(Information supplied begins)

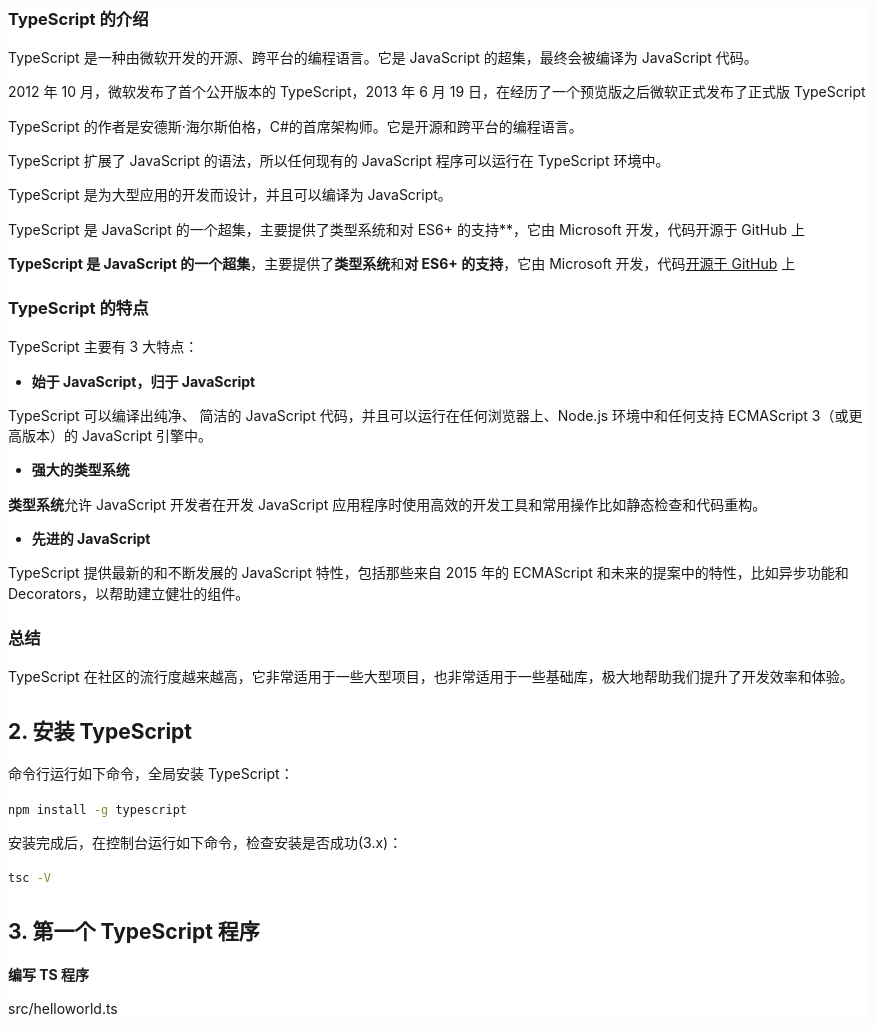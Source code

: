 ### TypeScript 的介绍

TypeScript 是一种由微软开发的开源、跨平台的编程语言。它是 JavaScript 的超集，最终会被编译为 JavaScript 代码。

2012 年 10 月，微软发布了首个公开版本的 TypeScript，2013 年 6 月 19 日，在经历了一个预览版之后微软正式发布了正式版 TypeScript

TypeScript 的作者是安德斯·海尔斯伯格，C#的首席架构师。它是开源和跨平台的编程语言。

TypeScript 扩展了 JavaScript 的语法，所以任何现有的 JavaScript 程序可以运行在 TypeScript 环境中。

TypeScript 是为大型应用的开发而设计，并且可以编译为 JavaScript。

TypeScript 是 JavaScript 的一个超集，主要提供了类型系统和对 ES6+ 的支持\*\*，它由 Microsoft 开发，代码开源于 GitHub 上

**TypeScript 是 JavaScript 的一个超集**，主要提供了**类型系统**和**对 ES6+ 的支持**，它由 Microsoft 开发，代码[开源于 GitHub](https://github.com/Microsoft/TypeScript) 上

### TypeScript 的特点

TypeScript 主要有 3 大特点：

- **始于 JavaScript，归于 JavaScript**

TypeScript 可以编译出纯净、 简洁的 JavaScript 代码，并且可以运行在任何浏览器上、Node.js 环境中和任何支持 ECMAScript 3（或更高版本）的 JavaScript 引擎中。

- **强大的类型系统**

**类型系统**允许 JavaScript 开发者在开发 JavaScript 应用程序时使用高效的开发工具和常用操作比如静态检查和代码重构。

- **先进的 JavaScript**

TypeScript 提供最新的和不断发展的 JavaScript 特性，包括那些来自 2015 年的 ECMAScript 和未来的提案中的特性，比如异步功能和 Decorators，以帮助建立健壮的组件。

### 总结

TypeScript 在社区的流行度越来越高，它非常适用于一些大型项目，也非常适用于一些基础库，极大地帮助我们提升了开发效率和体验。

## 2. 安装 TypeScript

命令行运行如下命令，全局安装 TypeScript：

```bash
npm install -g typescript
```

安装完成后，在控制台运行如下命令，检查安装是否成功(3.x)：

```bash
tsc -V
```

## 3. 第一个 TypeScript 程序

**编写 TS 程序**

src/helloworld.ts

(Information supplied ends)

Whichever lines of the material hold the word "JavaScript", find and copy them.

> _Written answer_:
TypeScript 是一种由微软开发的开源、跨平台的编程语言。它是 JavaScript 的超集，最终会被编译为 JavaScript 代码。
TypeScript 扩展了 JavaScript 的语法，所以任何现有的 JavaScript 程序可以运行在 TypeScript 环境中。
TypeScript 是为大型应用的开发而设计，并且可以编译为 JavaScript。
TypeScript 是 JavaScript 的一个超集，主要提供了类型系统和对 ES6+ 的支持\*\*，它由 Microsoft 开发，代码开源于 GitHub 上
**TypeScript 是 JavaScript 的一个超集**，主要提供了**类型系统**和**对 ES6+ 的支持**，它由 Microsoft 开发，代码[开源于 GitHub](https://github.com/Microsoft/TypeScript) 上
- **始于 JavaScript，归于 JavaScript**
TypeScript 可以编译出纯净、 简洁的 JavaScript 代码，并且可以运行在任何浏览器上、Node.js 环境中和任何支持 ECMAScript 3（或更高版本）的 JavaScript 引擎中。
**类型系统**允许 JavaScript 开发者在开发 JavaScript 应用程序时使用高效的开发工具和常用操作比如静态检查和代码重构。
- **先进的 JavaScript**
TypeScript 提供最新的和不断发展的 JavaScript 特性，包括那些来自 2015 年的 ECMAScript 和未来的提案中的特性，比如异步功能和 Decorators，以帮助建立健壮的组件。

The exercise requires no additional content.